* WHAT IS EXPECTED: Transcribe, exactly and without pictures, the lines below from the line with "Smisel navajanja literature" to the line with "Pour avoir une", both ends included, and no others.

* DATA TO USE:
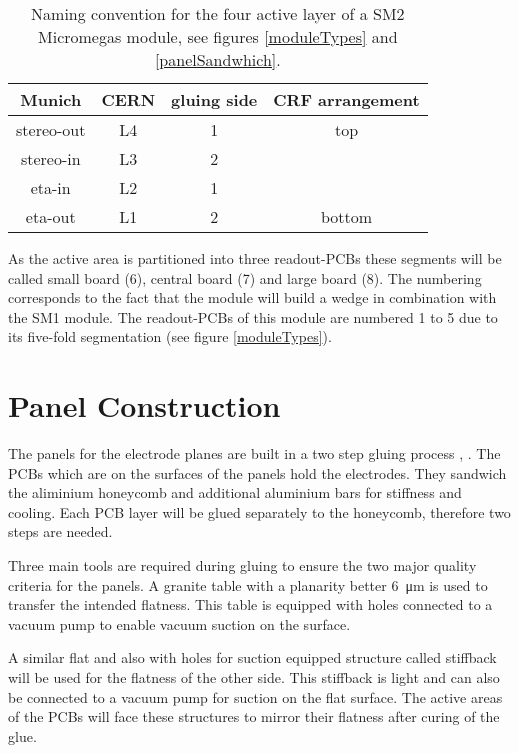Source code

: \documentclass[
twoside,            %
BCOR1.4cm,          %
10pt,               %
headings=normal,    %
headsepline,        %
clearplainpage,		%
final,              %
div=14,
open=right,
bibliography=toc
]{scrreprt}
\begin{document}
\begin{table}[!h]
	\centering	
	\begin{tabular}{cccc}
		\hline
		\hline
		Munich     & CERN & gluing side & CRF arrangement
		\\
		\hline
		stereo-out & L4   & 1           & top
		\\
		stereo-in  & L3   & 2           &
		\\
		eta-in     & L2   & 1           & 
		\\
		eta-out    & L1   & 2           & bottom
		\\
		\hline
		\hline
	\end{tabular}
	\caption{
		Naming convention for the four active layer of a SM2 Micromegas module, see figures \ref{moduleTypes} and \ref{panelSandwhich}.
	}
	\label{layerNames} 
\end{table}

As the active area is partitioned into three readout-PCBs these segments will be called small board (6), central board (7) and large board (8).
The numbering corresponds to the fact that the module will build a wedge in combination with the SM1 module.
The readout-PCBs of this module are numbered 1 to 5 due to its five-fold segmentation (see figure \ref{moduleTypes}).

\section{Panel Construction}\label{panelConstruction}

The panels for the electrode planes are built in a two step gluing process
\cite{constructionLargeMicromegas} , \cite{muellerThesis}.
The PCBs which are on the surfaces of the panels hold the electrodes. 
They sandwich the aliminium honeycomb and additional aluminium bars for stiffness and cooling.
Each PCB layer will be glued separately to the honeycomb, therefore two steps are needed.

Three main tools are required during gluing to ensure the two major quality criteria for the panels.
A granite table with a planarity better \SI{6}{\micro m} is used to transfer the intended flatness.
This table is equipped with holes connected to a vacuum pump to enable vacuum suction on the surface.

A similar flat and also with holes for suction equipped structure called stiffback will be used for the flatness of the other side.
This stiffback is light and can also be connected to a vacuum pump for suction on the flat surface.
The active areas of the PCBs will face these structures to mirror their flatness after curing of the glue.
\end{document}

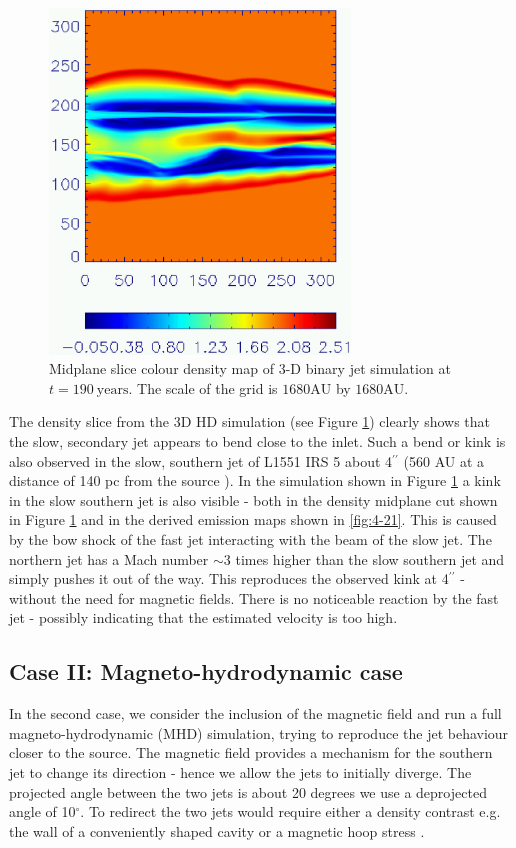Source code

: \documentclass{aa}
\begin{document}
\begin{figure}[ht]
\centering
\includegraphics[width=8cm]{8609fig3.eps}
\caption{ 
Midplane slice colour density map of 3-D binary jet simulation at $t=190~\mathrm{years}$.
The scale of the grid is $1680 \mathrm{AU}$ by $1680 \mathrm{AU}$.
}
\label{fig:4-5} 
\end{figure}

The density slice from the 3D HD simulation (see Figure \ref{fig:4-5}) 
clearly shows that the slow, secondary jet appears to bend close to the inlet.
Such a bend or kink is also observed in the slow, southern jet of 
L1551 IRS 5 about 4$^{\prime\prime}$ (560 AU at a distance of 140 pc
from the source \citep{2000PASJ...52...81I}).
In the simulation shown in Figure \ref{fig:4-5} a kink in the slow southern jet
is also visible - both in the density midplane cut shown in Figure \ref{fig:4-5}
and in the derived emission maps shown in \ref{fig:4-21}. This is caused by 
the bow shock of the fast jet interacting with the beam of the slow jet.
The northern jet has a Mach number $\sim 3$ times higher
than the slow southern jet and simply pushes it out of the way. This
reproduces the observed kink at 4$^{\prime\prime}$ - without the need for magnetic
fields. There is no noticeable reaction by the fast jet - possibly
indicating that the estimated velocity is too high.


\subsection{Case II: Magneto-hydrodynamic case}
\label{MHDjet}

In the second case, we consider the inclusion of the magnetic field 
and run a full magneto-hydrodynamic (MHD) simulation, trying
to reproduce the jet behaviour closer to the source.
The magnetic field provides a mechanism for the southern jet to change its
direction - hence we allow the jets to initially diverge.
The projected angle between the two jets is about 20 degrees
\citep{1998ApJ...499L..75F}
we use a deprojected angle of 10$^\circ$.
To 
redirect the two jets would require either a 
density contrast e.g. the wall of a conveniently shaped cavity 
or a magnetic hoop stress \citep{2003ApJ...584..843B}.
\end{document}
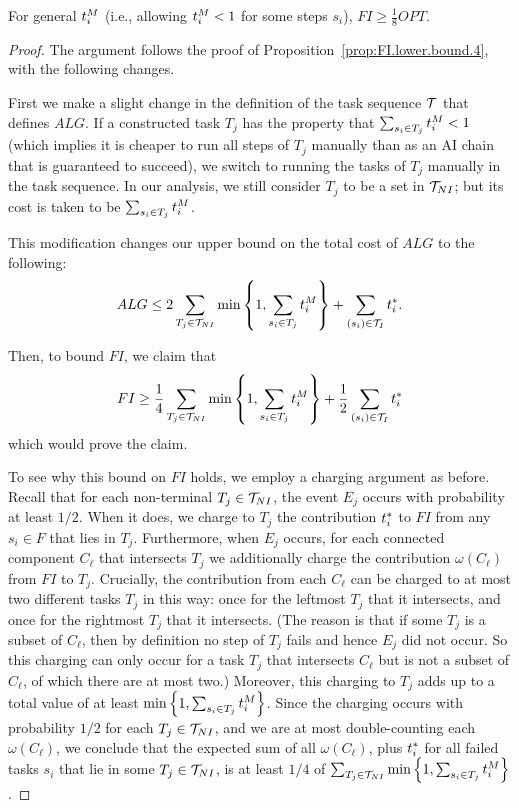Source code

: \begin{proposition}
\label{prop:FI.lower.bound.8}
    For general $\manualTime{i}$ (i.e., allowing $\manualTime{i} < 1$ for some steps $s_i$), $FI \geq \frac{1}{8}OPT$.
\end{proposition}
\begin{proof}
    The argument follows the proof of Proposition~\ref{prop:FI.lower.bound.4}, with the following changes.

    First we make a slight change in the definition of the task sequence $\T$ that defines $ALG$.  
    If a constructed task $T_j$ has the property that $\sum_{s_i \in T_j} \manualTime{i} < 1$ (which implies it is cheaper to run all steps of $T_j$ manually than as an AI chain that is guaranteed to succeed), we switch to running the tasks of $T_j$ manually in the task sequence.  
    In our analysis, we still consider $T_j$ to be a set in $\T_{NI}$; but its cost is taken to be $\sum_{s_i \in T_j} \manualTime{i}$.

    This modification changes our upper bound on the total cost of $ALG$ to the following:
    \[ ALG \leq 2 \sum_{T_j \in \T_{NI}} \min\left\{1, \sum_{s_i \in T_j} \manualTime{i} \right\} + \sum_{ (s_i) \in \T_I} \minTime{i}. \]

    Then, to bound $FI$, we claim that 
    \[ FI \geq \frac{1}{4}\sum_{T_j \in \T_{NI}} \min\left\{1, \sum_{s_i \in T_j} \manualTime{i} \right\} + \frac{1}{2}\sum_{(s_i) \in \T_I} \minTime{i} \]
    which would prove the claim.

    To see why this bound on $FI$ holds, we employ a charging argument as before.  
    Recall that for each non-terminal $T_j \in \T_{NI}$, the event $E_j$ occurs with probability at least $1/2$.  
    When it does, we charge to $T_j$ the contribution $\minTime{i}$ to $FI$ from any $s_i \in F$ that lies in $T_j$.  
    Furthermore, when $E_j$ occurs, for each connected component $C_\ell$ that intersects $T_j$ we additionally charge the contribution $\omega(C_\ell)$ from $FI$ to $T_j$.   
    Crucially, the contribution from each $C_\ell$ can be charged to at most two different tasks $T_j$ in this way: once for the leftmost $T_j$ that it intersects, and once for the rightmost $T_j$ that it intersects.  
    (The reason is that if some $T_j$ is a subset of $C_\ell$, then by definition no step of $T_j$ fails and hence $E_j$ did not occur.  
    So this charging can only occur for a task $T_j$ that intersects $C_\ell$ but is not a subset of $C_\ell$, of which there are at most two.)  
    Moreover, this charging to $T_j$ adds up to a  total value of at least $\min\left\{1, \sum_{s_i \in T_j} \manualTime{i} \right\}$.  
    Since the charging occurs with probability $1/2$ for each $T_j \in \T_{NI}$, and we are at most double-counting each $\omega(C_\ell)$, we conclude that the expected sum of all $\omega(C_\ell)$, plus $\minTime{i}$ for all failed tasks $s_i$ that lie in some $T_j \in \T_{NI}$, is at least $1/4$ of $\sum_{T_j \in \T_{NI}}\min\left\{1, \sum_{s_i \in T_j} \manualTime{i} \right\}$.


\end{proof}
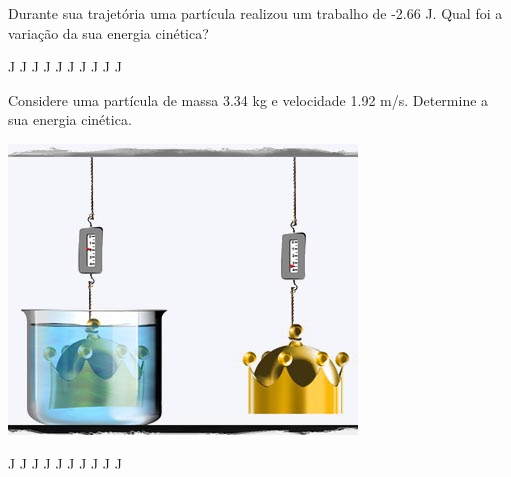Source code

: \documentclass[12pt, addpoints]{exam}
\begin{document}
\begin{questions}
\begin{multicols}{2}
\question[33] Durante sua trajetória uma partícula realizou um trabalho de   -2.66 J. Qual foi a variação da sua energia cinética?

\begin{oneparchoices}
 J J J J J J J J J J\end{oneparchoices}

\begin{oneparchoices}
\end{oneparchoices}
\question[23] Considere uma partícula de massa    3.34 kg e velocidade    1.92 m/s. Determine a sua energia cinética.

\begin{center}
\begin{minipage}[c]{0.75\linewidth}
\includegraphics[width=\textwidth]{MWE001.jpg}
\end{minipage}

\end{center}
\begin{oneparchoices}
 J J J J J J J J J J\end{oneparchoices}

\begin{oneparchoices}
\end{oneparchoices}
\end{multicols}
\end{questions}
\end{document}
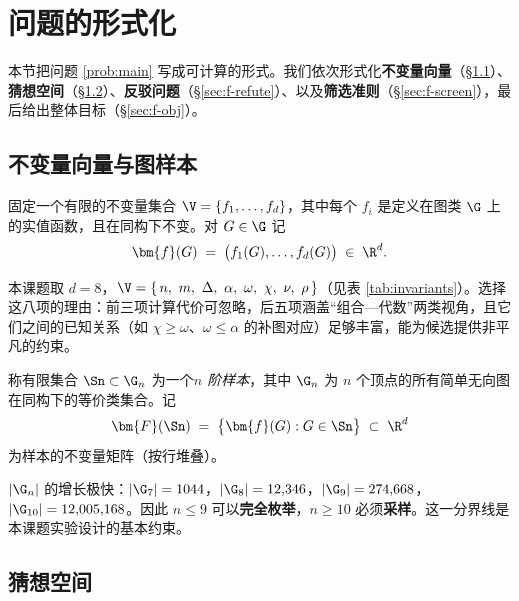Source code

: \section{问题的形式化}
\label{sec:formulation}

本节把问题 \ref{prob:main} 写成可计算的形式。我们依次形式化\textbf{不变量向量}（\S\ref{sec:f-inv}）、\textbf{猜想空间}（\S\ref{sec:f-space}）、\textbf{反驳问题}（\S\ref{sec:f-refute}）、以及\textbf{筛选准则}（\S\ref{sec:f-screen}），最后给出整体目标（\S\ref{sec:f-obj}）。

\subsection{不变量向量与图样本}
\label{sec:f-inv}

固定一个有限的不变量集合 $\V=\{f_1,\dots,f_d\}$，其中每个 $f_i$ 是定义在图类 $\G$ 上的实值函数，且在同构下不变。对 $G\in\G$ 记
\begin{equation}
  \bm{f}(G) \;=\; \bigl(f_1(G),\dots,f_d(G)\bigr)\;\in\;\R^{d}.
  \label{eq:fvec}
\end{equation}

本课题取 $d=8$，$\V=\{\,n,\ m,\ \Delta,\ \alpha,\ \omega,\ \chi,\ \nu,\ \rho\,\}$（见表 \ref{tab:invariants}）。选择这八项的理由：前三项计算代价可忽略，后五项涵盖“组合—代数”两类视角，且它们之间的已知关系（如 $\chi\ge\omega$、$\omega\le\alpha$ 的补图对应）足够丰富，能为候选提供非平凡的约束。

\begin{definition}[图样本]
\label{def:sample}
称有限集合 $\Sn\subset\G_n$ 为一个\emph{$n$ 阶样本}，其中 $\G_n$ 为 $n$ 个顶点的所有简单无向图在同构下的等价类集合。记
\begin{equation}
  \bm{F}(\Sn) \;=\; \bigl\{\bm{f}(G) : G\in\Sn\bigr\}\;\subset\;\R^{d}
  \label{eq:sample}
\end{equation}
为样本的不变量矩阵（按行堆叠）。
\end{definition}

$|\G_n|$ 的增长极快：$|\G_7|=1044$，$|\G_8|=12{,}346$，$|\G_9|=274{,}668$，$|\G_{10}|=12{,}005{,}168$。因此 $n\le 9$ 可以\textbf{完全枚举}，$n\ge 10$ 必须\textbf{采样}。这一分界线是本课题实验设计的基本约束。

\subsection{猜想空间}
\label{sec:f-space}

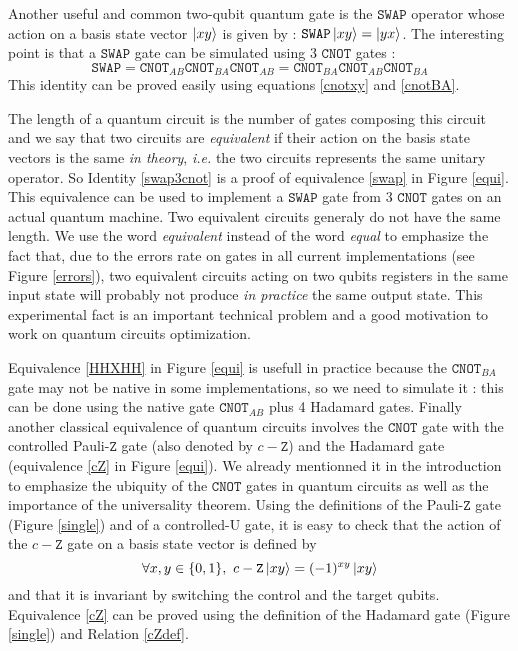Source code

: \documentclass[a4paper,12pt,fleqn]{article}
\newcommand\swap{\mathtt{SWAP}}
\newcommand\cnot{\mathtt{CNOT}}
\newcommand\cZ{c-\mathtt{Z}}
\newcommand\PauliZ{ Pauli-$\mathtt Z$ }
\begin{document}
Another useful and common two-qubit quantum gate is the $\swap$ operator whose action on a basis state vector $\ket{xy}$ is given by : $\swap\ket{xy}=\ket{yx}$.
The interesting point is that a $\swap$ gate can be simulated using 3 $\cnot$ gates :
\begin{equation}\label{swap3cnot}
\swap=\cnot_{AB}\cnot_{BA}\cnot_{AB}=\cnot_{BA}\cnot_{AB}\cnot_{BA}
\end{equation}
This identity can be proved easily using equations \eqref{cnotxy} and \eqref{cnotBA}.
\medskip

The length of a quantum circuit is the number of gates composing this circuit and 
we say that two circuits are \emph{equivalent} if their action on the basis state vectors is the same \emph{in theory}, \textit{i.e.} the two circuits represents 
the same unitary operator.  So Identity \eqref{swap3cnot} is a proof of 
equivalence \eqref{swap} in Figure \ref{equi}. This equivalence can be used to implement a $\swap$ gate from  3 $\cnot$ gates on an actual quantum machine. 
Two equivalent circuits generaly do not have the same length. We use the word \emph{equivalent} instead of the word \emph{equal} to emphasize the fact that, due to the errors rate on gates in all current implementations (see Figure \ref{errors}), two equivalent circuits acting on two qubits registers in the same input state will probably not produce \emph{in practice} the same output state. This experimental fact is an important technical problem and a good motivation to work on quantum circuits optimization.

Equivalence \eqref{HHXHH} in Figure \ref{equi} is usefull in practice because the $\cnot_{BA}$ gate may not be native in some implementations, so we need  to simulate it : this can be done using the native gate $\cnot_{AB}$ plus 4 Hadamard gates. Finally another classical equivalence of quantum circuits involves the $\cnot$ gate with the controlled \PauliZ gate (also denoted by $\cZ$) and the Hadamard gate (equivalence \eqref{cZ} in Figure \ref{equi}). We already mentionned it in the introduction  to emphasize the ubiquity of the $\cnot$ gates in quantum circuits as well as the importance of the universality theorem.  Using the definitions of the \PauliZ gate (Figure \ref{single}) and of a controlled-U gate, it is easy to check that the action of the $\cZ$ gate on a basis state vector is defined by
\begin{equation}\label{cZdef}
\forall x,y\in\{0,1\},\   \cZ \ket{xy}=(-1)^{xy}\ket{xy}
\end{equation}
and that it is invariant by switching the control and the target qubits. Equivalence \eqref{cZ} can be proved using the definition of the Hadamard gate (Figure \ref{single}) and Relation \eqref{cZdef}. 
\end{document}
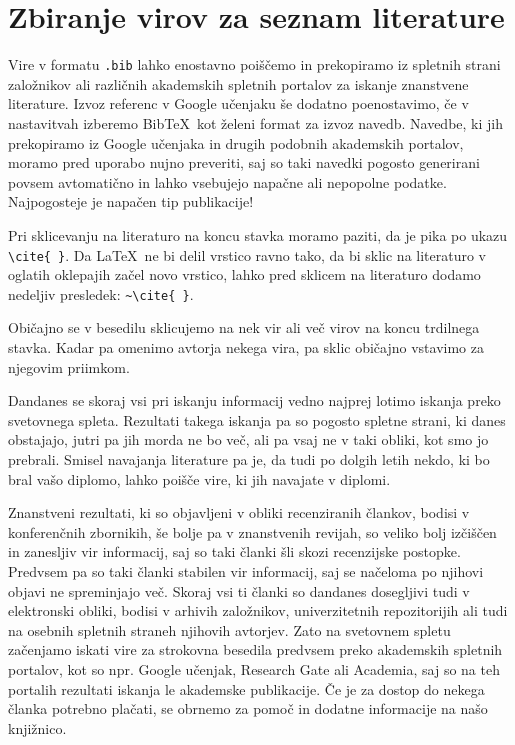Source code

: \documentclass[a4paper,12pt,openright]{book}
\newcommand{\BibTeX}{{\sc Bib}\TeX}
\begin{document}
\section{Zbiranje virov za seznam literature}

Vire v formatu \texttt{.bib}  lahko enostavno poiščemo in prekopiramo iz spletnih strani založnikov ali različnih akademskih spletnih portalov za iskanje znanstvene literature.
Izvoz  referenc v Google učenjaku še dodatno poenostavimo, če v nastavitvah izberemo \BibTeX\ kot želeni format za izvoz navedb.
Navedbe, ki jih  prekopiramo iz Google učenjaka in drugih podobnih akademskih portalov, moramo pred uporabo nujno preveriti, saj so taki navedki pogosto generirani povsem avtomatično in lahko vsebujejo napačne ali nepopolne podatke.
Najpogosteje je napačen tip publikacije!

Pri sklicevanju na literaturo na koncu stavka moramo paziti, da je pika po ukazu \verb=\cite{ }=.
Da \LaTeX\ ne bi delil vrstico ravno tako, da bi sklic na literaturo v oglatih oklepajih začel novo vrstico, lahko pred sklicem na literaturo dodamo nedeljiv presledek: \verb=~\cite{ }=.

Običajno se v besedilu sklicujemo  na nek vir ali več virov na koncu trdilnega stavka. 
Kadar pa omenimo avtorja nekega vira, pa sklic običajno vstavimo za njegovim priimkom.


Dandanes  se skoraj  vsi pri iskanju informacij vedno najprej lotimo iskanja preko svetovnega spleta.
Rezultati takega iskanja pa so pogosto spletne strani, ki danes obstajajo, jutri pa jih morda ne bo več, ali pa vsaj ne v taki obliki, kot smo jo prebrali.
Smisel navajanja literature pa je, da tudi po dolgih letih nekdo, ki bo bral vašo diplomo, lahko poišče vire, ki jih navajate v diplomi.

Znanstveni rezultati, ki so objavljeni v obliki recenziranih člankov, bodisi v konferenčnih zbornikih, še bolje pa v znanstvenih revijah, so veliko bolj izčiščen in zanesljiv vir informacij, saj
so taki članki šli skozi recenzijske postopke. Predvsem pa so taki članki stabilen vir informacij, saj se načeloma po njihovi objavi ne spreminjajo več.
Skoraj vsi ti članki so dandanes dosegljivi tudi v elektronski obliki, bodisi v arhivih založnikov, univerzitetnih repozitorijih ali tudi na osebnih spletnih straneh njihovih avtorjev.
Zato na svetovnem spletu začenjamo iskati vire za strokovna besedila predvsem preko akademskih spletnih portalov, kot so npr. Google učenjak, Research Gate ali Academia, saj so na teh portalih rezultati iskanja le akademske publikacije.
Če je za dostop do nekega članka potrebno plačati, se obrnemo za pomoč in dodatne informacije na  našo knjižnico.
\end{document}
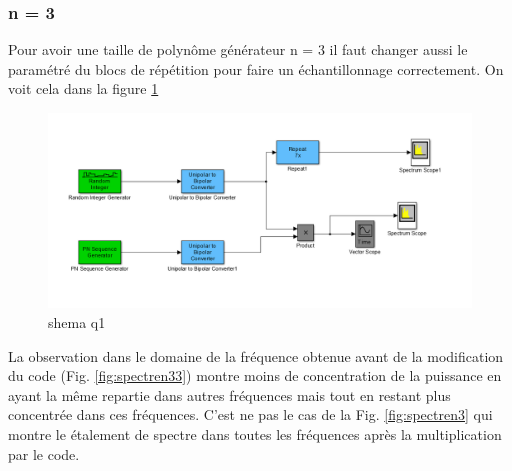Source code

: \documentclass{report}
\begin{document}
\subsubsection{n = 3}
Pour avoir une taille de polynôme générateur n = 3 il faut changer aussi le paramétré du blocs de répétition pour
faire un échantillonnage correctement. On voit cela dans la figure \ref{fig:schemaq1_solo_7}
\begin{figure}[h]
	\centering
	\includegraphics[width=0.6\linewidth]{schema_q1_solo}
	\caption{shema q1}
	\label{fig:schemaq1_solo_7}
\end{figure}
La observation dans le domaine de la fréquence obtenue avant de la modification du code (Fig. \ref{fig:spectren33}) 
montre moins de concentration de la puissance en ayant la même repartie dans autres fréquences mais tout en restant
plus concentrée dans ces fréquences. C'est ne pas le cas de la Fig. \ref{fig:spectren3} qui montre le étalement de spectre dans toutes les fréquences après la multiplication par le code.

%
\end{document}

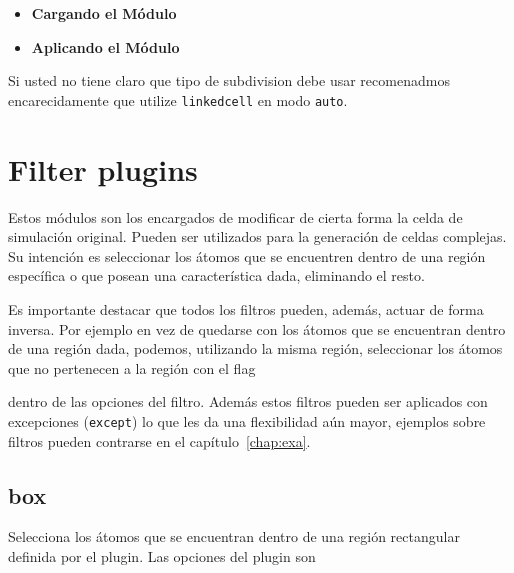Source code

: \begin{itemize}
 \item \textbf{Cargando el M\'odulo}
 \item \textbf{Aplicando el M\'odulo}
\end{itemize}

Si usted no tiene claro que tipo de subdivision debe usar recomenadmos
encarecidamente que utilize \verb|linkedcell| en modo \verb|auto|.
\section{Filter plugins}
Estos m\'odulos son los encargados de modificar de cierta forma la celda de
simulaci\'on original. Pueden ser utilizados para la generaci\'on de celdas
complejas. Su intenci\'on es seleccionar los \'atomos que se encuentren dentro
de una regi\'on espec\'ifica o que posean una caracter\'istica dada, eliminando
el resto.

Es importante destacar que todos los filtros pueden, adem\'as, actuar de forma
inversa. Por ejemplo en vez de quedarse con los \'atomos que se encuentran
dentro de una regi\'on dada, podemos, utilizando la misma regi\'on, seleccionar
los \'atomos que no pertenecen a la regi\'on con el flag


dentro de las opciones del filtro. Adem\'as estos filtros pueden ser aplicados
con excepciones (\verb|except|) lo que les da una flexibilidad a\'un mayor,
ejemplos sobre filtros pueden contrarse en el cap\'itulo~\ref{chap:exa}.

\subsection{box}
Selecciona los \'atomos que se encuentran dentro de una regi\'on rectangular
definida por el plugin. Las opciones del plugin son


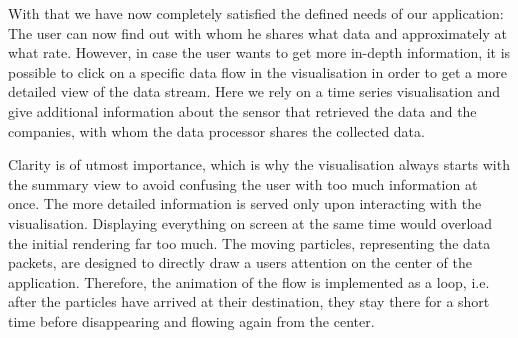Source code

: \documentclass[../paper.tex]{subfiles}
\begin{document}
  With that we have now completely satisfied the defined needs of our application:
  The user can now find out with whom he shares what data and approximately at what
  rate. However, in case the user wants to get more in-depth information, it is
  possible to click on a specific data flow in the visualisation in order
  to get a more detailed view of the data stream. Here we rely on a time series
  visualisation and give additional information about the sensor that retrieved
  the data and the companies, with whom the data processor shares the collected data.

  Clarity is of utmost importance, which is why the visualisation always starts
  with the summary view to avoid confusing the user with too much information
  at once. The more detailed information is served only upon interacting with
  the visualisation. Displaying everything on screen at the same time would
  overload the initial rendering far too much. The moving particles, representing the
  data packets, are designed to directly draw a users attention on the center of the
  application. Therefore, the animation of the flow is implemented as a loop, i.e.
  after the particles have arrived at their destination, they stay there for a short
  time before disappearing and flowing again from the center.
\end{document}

* EXERCISE SOLUTION:
Smisel navajanja literature pa je, da tudi po dolgih letih nekdo, ki bo bral vašo diplomo, lahko poišče vire, ki jih navajate v diplomi.

Znanstveni rezultati, ki so objavljeni v obliki recenziranih člankov, bodisi v konferenčnih zbornikih, še bolje pa v znanstvenih revijah, so veliko bolj izčiščen in zanesljiv vir informacij, saj
so taki članki šli skozi recenzijske postopke. Predvsem pa so taki članki stabilen vir informacij, saj se načeloma po njihovi objavi ne spreminjajo več.
Skoraj vsi ti članki so dandanes dosegljivi tudi v elektronski obliki, bodisi v arhivih založnikov, univerzitetnih repozitorijih ali tudi na osebnih spletnih straneh njihovih avtorjev.
Zato na svetovnem spletu začenjamo iskati vire za strokovna besedila predvsem preko akademskih spletnih portalov, kot so npr. Google učenjak, Research Gate ali Academia, saj so na teh portalih rezultati iskanja le akademske publikacije.
Če je za dostop do nekega članka potrebno plačati, se obrnemo za pomoč in dodatne informacije na  našo knjižnico.
\end{document}
Source code

: \documentclass{report}
\begin{document}
\subsubsection{n = 3}
Pour avoir une taille de polynôme générateur n = 3 il faut changer aussi le paramétré du blocs de répétition pour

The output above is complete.